When A#1 is attempting to stall Shack's train as it is trying to beat the mail train to the junction, his shoulder is badly injured by Shack's chain and scalding steam from the engine, after which he puts grease on his severe burn. When we see him without sleeves after Cigaret steals the clothes from the church group, his arms are burn-free.
In the early part of the climactic fight scene, the blood on Shack's right shoulder appears and disappears several times between shots.
Right after A#1 and Old Cigarette get locked into the cattle car. Cigarette tries to kick open the roof door then sits and glares at A#1, then he asks him "Who you calling a fool."
A#1 has not said anything to Cigarette, there is obviously some missing dialog.
A#1 has not said anything to Cigarette, there is obviously some missing dialog.
After A-No.1 trips the brakes on the train near the end of the film, Shack tries to get it going again by pushing forward the Johnson Bar and pulling back the throttle. Immediately after he does this, he grabs the Hogger and throws him into his seat, telling him to get the train going. The Hogger pushes forward the Johnson Bar and pulls back on the throttle again, them having magically returned to their previous positions.
Between the time of greasing the tracks and jumping onto the top of the slipping passenger train, the original closely spaced cans of grease were wide spaced.
The switch is not thrown for the mail express train to pass by Shack's train as it just enters the junction. In those days, not having the switch thrown would have derailed the mail train.

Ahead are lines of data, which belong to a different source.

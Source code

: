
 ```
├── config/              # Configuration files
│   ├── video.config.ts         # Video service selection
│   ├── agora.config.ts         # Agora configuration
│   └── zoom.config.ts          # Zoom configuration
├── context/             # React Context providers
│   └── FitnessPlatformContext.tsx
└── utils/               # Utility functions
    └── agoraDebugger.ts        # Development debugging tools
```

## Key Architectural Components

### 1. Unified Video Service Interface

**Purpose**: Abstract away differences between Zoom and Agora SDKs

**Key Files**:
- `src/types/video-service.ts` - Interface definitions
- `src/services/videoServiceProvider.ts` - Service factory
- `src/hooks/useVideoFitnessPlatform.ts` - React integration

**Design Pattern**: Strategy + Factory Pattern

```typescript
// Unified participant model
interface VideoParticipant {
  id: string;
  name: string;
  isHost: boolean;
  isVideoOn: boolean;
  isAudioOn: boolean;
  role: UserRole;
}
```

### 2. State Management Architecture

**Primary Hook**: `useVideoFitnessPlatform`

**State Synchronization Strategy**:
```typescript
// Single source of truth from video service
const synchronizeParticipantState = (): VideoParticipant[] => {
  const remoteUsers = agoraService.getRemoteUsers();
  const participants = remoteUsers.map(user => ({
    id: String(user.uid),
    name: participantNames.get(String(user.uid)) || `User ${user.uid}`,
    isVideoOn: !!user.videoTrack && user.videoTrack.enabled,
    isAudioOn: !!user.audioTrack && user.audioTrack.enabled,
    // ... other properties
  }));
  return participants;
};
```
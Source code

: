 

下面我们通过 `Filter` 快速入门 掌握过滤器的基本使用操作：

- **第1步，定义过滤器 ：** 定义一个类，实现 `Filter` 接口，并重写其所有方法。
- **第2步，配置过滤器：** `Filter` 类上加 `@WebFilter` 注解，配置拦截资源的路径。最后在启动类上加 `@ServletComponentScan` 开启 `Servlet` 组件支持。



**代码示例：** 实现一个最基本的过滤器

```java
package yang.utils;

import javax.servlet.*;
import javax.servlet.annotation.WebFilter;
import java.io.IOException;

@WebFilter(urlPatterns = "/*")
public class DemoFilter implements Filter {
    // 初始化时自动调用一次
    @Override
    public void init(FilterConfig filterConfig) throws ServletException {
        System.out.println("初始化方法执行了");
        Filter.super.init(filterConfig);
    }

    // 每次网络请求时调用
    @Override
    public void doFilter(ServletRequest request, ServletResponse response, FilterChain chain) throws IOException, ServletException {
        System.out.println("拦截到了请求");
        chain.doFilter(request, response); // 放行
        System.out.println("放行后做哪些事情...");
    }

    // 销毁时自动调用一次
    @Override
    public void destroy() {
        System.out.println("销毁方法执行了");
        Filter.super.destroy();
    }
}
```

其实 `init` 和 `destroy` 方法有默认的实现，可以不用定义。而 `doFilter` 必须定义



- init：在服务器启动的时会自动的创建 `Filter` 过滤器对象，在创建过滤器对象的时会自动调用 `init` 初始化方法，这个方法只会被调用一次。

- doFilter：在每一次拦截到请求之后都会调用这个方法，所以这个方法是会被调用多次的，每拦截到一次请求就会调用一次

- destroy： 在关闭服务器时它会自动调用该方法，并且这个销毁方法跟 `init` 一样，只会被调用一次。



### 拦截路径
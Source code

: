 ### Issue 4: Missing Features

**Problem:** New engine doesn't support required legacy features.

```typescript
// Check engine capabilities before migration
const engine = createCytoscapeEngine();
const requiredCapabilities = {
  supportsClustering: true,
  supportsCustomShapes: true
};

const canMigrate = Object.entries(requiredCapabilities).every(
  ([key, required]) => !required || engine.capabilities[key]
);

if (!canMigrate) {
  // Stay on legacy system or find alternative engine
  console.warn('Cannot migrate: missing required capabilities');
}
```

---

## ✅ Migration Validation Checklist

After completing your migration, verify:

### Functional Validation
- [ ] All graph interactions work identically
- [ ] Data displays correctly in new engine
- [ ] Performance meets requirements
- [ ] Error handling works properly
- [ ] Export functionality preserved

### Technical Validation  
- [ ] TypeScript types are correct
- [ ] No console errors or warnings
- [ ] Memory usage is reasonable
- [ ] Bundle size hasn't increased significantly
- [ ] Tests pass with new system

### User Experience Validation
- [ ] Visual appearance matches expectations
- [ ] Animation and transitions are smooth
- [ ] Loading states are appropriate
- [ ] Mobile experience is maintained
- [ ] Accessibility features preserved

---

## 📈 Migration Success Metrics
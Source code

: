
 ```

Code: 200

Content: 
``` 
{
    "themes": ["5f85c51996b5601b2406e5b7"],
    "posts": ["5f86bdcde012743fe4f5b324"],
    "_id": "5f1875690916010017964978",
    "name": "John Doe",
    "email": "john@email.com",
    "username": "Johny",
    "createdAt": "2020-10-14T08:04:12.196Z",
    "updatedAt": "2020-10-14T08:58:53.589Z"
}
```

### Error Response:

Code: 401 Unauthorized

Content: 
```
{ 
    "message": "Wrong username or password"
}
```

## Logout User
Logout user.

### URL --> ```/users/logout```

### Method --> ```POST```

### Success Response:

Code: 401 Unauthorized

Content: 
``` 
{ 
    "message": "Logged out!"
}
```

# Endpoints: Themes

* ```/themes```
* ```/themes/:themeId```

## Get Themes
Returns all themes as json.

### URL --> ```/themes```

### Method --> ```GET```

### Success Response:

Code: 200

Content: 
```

On a single track railroad, such as in most of the scenes, trains have to adhere to a precise schedule in order to allow trains to run in both directions. An experienced train man like Shack would know this and would never purposely stop his train to conduct a search the way he did on the bridge. At the least it would foul up the schedule of other trains, and at worst could cause a head on collision.
The train highballs it out of the yard in the fog and gets sent into a siding. After backing out to resume on the main line, Shack throws the switch in the wrong direction (back into the siding).
When the train is racing to the siding to clear the track for the fast mail they are moving at a fast speed. However, when the train stops in the siding the caboose is only about 20 feet beyond the switch just as the fast mail train goes by. The train could not have stopped that fast in so short a distance.
The film gives dates in late October of 1933 (hobos writing on the water towers). However the Willamette Valley, Oregon setting shown extensively in the movie indicates midsummer. The sun's angle is high and the deciduous trees are quite green, yet the grass is dry yellow which would make it more like mid July.
After A-No-1 hits Shack in the arm with the ax there is a lot of blood on Shack's arm, but there is no blood on the ax.
In the scene where they guy climbs up on the water tower to write "A#1 to Portland....", you can hear a diesel engine idling in the background.
The comment about hearing a diesel engine idling in the background being a revealing mistake, it is not necessarily a mistake. The movie takes place in 1933, diesel engines began appearing on railroads in the 1920's.
In the beginning of the movie, when Shack knocks the hobo down with a hammer, the hobo is seen with his body cut in half, one half of his body between the rails, the other half on the outside of the tracks covered with blood. There is no blood visible on the rail, even though there certainly would have a lot of blood on the wheel that cut him in half.
Although the Engineer of the speeding passenger train that threatens colliding with Shack's train (No. 19) sees Shack's train for at least 1 minute and 46 seconds before the potential collusion, he makes no attempt to
stop his train until a few seconds before the trains would have collided.
Among the freight cars seen in the train yard is a plug-door boxcar. These were not invented until the 1960s.
The fireside chat from President Franklin Roosevelt that can be heard playing on the radio is from 28 April 1935. The film is set in October 1933.
The railroad men placing bets use $1 bills bearing the motto, "In God We Trust," which first appeared on silver certificates issued October 1, 1957.
A-No.1 and Cigarette struggled toting 11 cans of grease up the steep hill from the trash pile to the tracks but greased both tracks using grease from only 2 of those cans.
There are several parts of the movie where you hear crossing gate bells. In one scene, the train is passing a field of wheat or dead grass. You hear the bells ringing, but there is no RR crossing, street, or crossing gate and bell to be seen.
When the passenger train reaches Salem, the station is shown to be a small wooden building located in what appears to be a rail yard. This was in fact the depot for the Oregon Pacific and Eastern Railroad in Cottage Grove, OR. The actual Salem train station is a fairly large masonry structure built in 1918, located near the city center.